▶ [TASK REQUIREMENTS]:
Each record, word for word and stripped of pictures, is what the answer should contain.

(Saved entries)

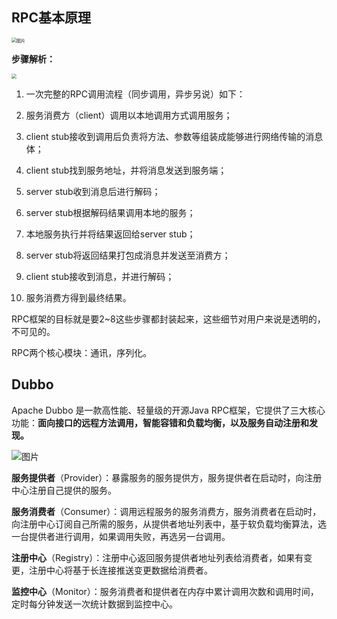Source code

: ## RPC基本原理

<img src="https://mmbiz.qpic.cn/mmbiz_png/uJDAUKrGC7JJjARRqcZibY4ZPv60renshVx3xhf4RyUVtia7Tvo4BBs70SFKRonhrPrNsiap2rEAQCn4IWUoS3HZA/640?wx_fmt=png&wxfrom=5&wx_lazy=1&wx_co=1" alt="图片" style="zoom:50%;" />

**步骤解析：**

<a href="https://sm.ms/image/w4iLud2KmZRn1co" target="_blank"><img src="https://s2.loli.net/2022/04/26/w4iLud2KmZRn1co.png" style="zoom:50%;"  ></a>

1. 一次完整的RPC调用流程（同步调用，异步另说）如下：

2. 服务消费方（client）调用以本地调用方式调用服务；
3. client stub接收到调用后负责将方法、参数等组装成能够进行网络传输的消息体；
4. client stub找到服务地址，并将消息发送到服务端；
5. server stub收到消息后进行解码；
6. server stub根据解码结果调用本地的服务；
7. 本地服务执行并将结果返回给server stub；
8. server stub将返回结果打包成消息并发送至消费方；
9. client stub接收到消息，并进行解码；
10. 服务消费方得到最终结果。

RPC框架的目标就是要2~8这些步骤都封装起来，这些细节对用户来说是透明的，不可见的。

RPC两个核心模块：通讯，序列化。



## Dubbo

Apache Dubbo 是一款高性能、轻量级的开源Java RPC框架，它提供了三大核心功能：**面向接口的远程方法调用，智能容错和负载均衡，以及服务自动注册和发现。**

![图片](https://mmbiz.qpic.cn/mmbiz_png/uJDAUKrGC7JJjARRqcZibY4ZPv60renshLSMRQe7NJpvDFrQMChLxI3BqIYQXrZvfs28iadQ1dDB4p84ydyb3KtQ/640?wx_fmt=png&wxfrom=5&wx_lazy=1&wx_co=1)

**服务提供者**（Provider）：暴露服务的服务提供方，服务提供者在启动时，向注册中心注册自己提供的服务。

**服务消费者**（Consumer）：调用远程服务的服务消费方，服务消费者在启动时，向注册中心订阅自己所需的服务，从提供者地址列表中，基于软负载均衡算法，选一台提供者进行调用，如果调用失败，再选另一台调用。

**注册中心**（Registry）：注册中心返回服务提供者地址列表给消费者，如果有变更，注册中心将基于长连接推送变更数据给消费者。

**监控中心**（Monitor）：服务消费者和提供者在内存中累计调用次数和调用时间，定时每分钟发送一次统计数据到监控中心。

▶ [SOLUTION]:
Source code

: ## RPC基本原理

<img src="https://mmbiz.qpic.cn/mmbiz_png/uJDAUKrGC7JJjARRqcZibY4ZPv60renshVx3xhf4RyUVtia7Tvo4BBs70SFKRonhrPrNsiap2rEAQCn4IWUoS3HZA/640?wx_fmt=png&wxfrom=5&wx_lazy=1&wx_co=1" alt="图片" style="zoom:50%;" />

**步骤解析：**

<a href="https://sm.ms/image/w4iLud2KmZRn1co" target="_blank"><img src="https://s2.loli.net/2022/04/26/w4iLud2KmZRn1co.png" style="zoom:50%;"  ></a>

1. 一次完整的RPC调用流程（同步调用，异步另说）如下：

2. 服务消费方（client）调用以本地调用方式调用服务；
3. client stub接收到调用后负责将方法、参数等组装成能够进行网络传输的消息体；
4. client stub找到服务地址，并将消息发送到服务端；
5. server stub收到消息后进行解码；
6. server stub根据解码结果调用本地的服务；
7. 本地服务执行并将结果返回给server stub；
8. server stub将返回结果打包成消息并发送至消费方；
9. client stub接收到消息，并进行解码；
10. 服务消费方得到最终结果。

RPC框架的目标就是要2~8这些步骤都封装起来，这些细节对用户来说是透明的，不可见的。

RPC两个核心模块：通讯，序列化。



## Dubbo

Apache Dubbo 是一款高性能、轻量级的开源Java RPC框架，它提供了三大核心功能：**面向接口的远程方法调用，智能容错和负载均衡，以及服务自动注册和发现。**

![图片](https://mmbiz.qpic.cn/mmbiz_png/uJDAUKrGC7JJjARRqcZibY4ZPv60renshLSMRQe7NJpvDFrQMChLxI3BqIYQXrZvfs28iadQ1dDB4p84ydyb3KtQ/640?wx_fmt=png&wxfrom=5&wx_lazy=1&wx_co=1)

**服务提供者**（Provider）：暴露服务的服务提供方，服务提供者在启动时，向注册中心注册自己提供的服务。

**服务消费者**（Consumer）：调用远程服务的服务消费方，服务消费者在启动时，向注册中心订阅自己所需的服务，从提供者地址列表中，基于软负载均衡算法，选一台提供者进行调用，如果调用失败，再选另一台调用。

**注册中心**（Registry）：注册中心返回服务提供者地址列表给消费者，如果有变更，注册中心将基于长连接推送变更数据给消费者。

**监控中心**（Monitor）：服务消费者和提供者在内存中累计调用次数和调用时间，定时每分钟发送一次统计数据到监控中心。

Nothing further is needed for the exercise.